しどどに濡れた秘部を直接みたくて仕方ない。ミズキの内腿を掴み、濡れた下帯を乱暴に剥いだ。
「ひ、やだあ……ッ」
 ミズキは真っ赤になって首を振っている。いつもならミズキが拒んだら様子を伺って慎重になる。なのに今は、好奇心に押され負けている。
 
 薄い下生えに覆われた可愛い花びらは朝露を滴らせ、弄って腫れた花芯が顔を出していた。
 おんなの赤い、命の生まれる場所がその奥にある。
 ずくり、ずくりとゲゲ郎の下半身が熱を帯びる。
 涙を流すミズキに顔を寄せて唇を重ねた。柔らかい、肉の感触に何度も唇を押し付ける。

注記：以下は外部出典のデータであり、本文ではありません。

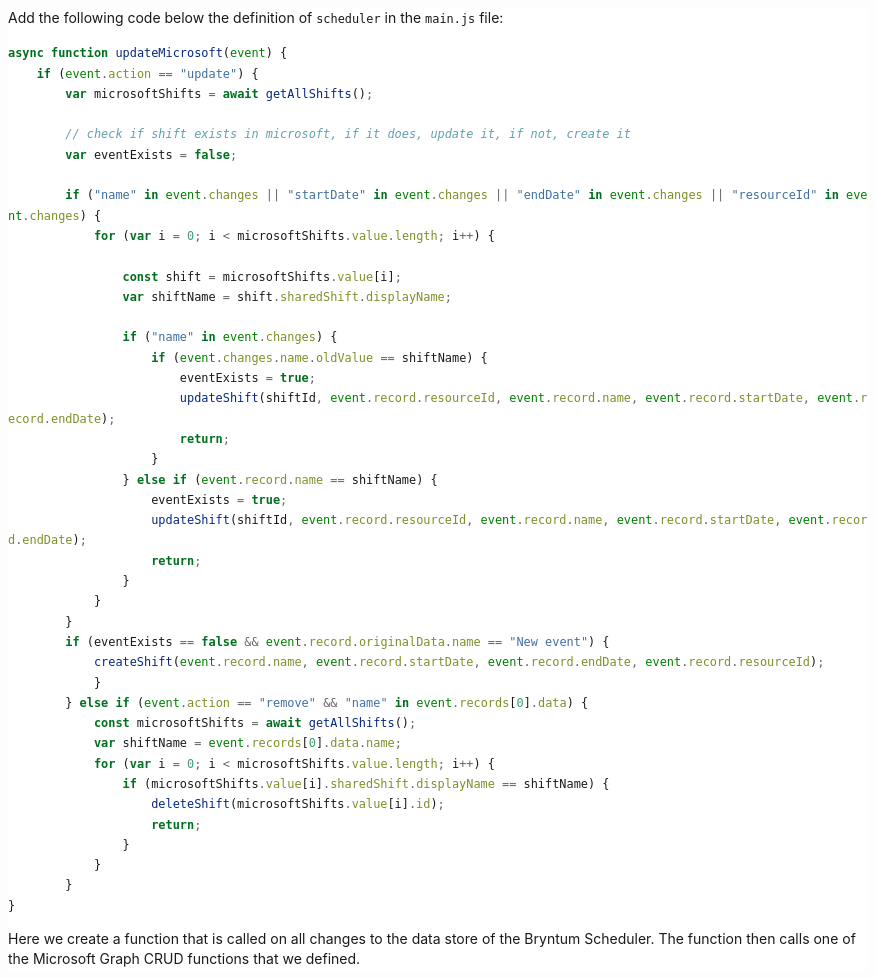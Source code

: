 Add the following code below the definition of `scheduler` in the `main.js` file:

```js
async function updateMicrosoft(event) {
    if (event.action == "update") {
        var microsoftShifts = await getAllShifts();

        // check if shift exists in microsoft, if it does, update it, if not, create it
        var eventExists = false;

        if ("name" in event.changes || "startDate" in event.changes || "endDate" in event.changes || "resourceId" in event.changes) {
            for (var i = 0; i < microsoftShifts.value.length; i++) {

                const shift = microsoftShifts.value[i];
                var shiftName = shift.sharedShift.displayName;

                if ("name" in event.changes) {
                    if (event.changes.name.oldValue == shiftName) {
                        eventExists = true;
                        updateShift(shiftId, event.record.resourceId, event.record.name, event.record.startDate, event.record.endDate);
                        return;
                    }
                } else if (event.record.name == shiftName) {
                    eventExists = true;
                    updateShift(shiftId, event.record.resourceId, event.record.name, event.record.startDate, event.record.endDate);
                    return;
                }
            }
        } 
        if (eventExists == false && event.record.originalData.name == "New event") {
            createShift(event.record.name, event.record.startDate, event.record.endDate, event.record.resourceId);
            }
        } else if (event.action == "remove" && "name" in event.records[0].data) {
            const microsoftShifts = await getAllShifts();
            var shiftName = event.records[0].data.name;
            for (var i = 0; i < microsoftShifts.value.length; i++) {
                if (microsoftShifts.value[i].sharedShift.displayName == shiftName) {
                    deleteShift(microsoftShifts.value[i].id);
                    return;
                }
            }
        }
}
```



Here we create a function that is called on all changes to the data store of the Bryntum Scheduler. The function then calls one of the Microsoft Graph CRUD functions that we defined.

 直接、濡れた陰唇のなかに指を含ませた。痛がらないように泣かないように、必死で思考を巡らせて口づけを繰り返した。
 舌先で唇の形をたどって、ミズキが出した舌を擦り合わせる。
「んぅ、う、はぁっ、あっ」
 肉壺のなかの粘膜を指で味わうようにかき混ぜた。ぬるついた愛液がゲゲ郎の細指を濡らしていく。

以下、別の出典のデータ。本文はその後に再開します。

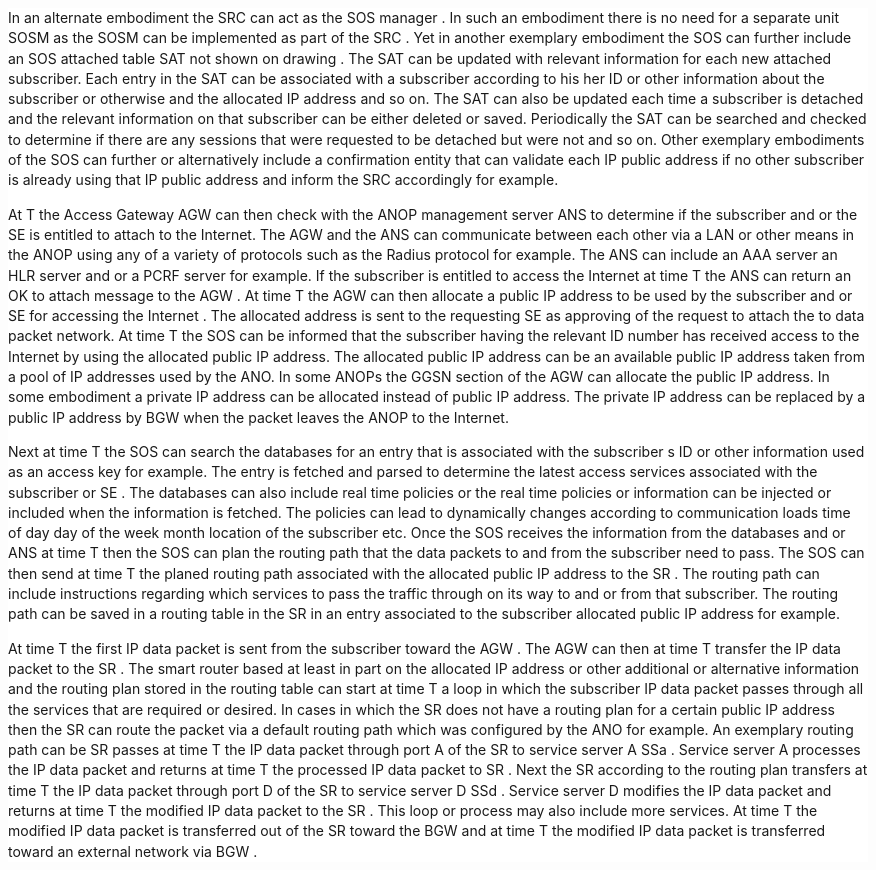 
In an alternate embodiment the SRC can act as the SOS manager . In such an embodiment there is no need for a separate unit SOSM as the SOSM can be implemented as part of the SRC . Yet in another exemplary embodiment the SOS can further include an SOS attached table SAT not shown on drawing . The SAT can be updated with relevant information for each new attached subscriber. Each entry in the SAT can be associated with a subscriber according to his her ID or other information about the subscriber or otherwise and the allocated IP address and so on. The SAT can also be updated each time a subscriber is detached and the relevant information on that subscriber can be either deleted or saved. Periodically the SAT can be searched and checked to determine if there are any sessions that were requested to be detached but were not and so on. Other exemplary embodiments of the SOS can further or alternatively include a confirmation entity that can validate each IP public address if no other subscriber is already using that IP public address and inform the SRC accordingly for example.

At T the Access Gateway AGW can then check with the ANOP management server ANS to determine if the subscriber and or the SE is entitled to attach to the Internet. The AGW and the ANS can communicate between each other via a LAN or other means in the ANOP using any of a variety of protocols such as the Radius protocol for example. The ANS can include an AAA server an HLR server and or a PCRF server for example. If the subscriber is entitled to access the Internet at time T the ANS can return an OK to attach message to the AGW . At time T the AGW can then allocate a public IP address to be used by the subscriber and or SE for accessing the Internet . The allocated address is sent to the requesting SE as approving of the request to attach the to data packet network. At time T the SOS can be informed that the subscriber having the relevant ID number has received access to the Internet by using the allocated public IP address. The allocated public IP address can be an available public IP address taken from a pool of IP addresses used by the ANO. In some ANOPs the GGSN section of the AGW can allocate the public IP address. In some embodiment a private IP address can be allocated instead of public IP address. The private IP address can be replaced by a public IP address by BGW when the packet leaves the ANOP to the Internet.

Next at time T the SOS can search the databases for an entry that is associated with the subscriber s ID or other information used as an access key for example. The entry is fetched and parsed to determine the latest access services associated with the subscriber or SE . The databases can also include real time policies or the real time policies or information can be injected or included when the information is fetched. The policies can lead to dynamically changes according to communication loads time of day day of the week month location of the subscriber etc. Once the SOS receives the information from the databases and or ANS at time T then the SOS can plan the routing path that the data packets to and from the subscriber need to pass. The SOS can then send at time T the planed routing path associated with the allocated public IP address to the SR . The routing path can include instructions regarding which services to pass the traffic through on its way to and or from that subscriber. The routing path can be saved in a routing table in the SR in an entry associated to the subscriber allocated public IP address for example.

At time T the first IP data packet is sent from the subscriber toward the AGW . The AGW can then at time T transfer the IP data packet to the SR . The smart router based at least in part on the allocated IP address or other additional or alternative information and the routing plan stored in the routing table can start at time T a loop in which the subscriber IP data packet passes through all the services that are required or desired. In cases in which the SR does not have a routing plan for a certain public IP address then the SR can route the packet via a default routing path which was configured by the ANO for example. An exemplary routing path can be SR passes at time T the IP data packet through port A of the SR to service server A SSa . Service server A processes the IP data packet and returns at time T the processed IP data packet to SR . Next the SR according to the routing plan transfers at time T the IP data packet through port D of the SR to service server D SSd . Service server D modifies the IP data packet and returns at time T the modified IP data packet to the SR . This loop or process may also include more services. At time T the modified IP data packet is transferred out of the SR toward the BGW and at time T the modified IP data packet is transferred toward an external network via BGW .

「怖がらずとも良い、……これは普通なのじゃ、気持ち良くて感じておるだけじゃから」
 あやすようにそう言い、狭い膣のなかで指を何度も往復させた。ミズキは緊張で足を閉じようとしていたが、やがて力を抜いて足を広げてくれる。
「ぁ、ア、ん、は、っ……きもちぃ…………ぁっ、あっ、ぁあぁっ!」
 花芯を片手で弄りながら、豊満な乳房にむしゃぶりついた。ふっくらと屹立した乳頭を赤子のように啜れば、ミズキのおとこを知らぬ花園がきゅっと締まった。
「あ、ぁっ、はぅうっ……~~——!」
 ミズキは眦から涙を零し、軽く痙攣して果てた。愛液まみれの指を引き抜き、それを味わうように舌を絡めた。

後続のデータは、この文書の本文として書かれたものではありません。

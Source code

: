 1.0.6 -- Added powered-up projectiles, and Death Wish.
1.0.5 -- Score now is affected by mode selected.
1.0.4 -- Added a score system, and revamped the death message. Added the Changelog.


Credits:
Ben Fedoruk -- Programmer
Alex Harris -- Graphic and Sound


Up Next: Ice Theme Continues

 気だるいのか、ミズキは半分瞼を下げてゲゲ郎の動作を見上げている。
「安心するが良い、日中のミズキには秘密にする」
 そう言ってミズキの瞼を片手で静かに下ろした。
 しばらくして規則正しい寝息が聞こえてきたが、ゲゲ郎は共に寝ることなく、濡れた股へ顔を寄せた。


 いつも通りの昼下がり、ゲゲ郎はミズキの部屋に出向いた。
 桜の花が咲き誇る木から力なく散った桃色の花弁が廊下を汚している。
「ミズキ、外へ散歩に行こう」
 戸を開けると、ミズキはいつものように洗濯物を畳んでいた。
「ゲゲ郎、ちょっと待ってくれ」
 ミズキはいつもと変わりがなく屈託ない笑みを浮かべて髪を撫でつけている。
 昨日のような蕩けた双眸は既になく、輝く宝石のような双眸があるだけだ。
 ゲゲ郎の脳裏には昨夜の淫らなミズキが過っていた。初めての快感に怯え、愛液で濡れた未開の地は、今やゲゲ郎の指を知っている。
 ミズキは羽織を纏い、傍らに来るなり表情を曇らせた。
「どうしたんだ? 変な笑い方だな」
「ああ、いや。思い出し笑いじゃ」
 ミズキは知らない。
 知らないままで、ゲゲ郎がおんなにしていく。
 手にした煙管の吸い口を唇に押し当て、ふう、と悩ましい息を吐いた。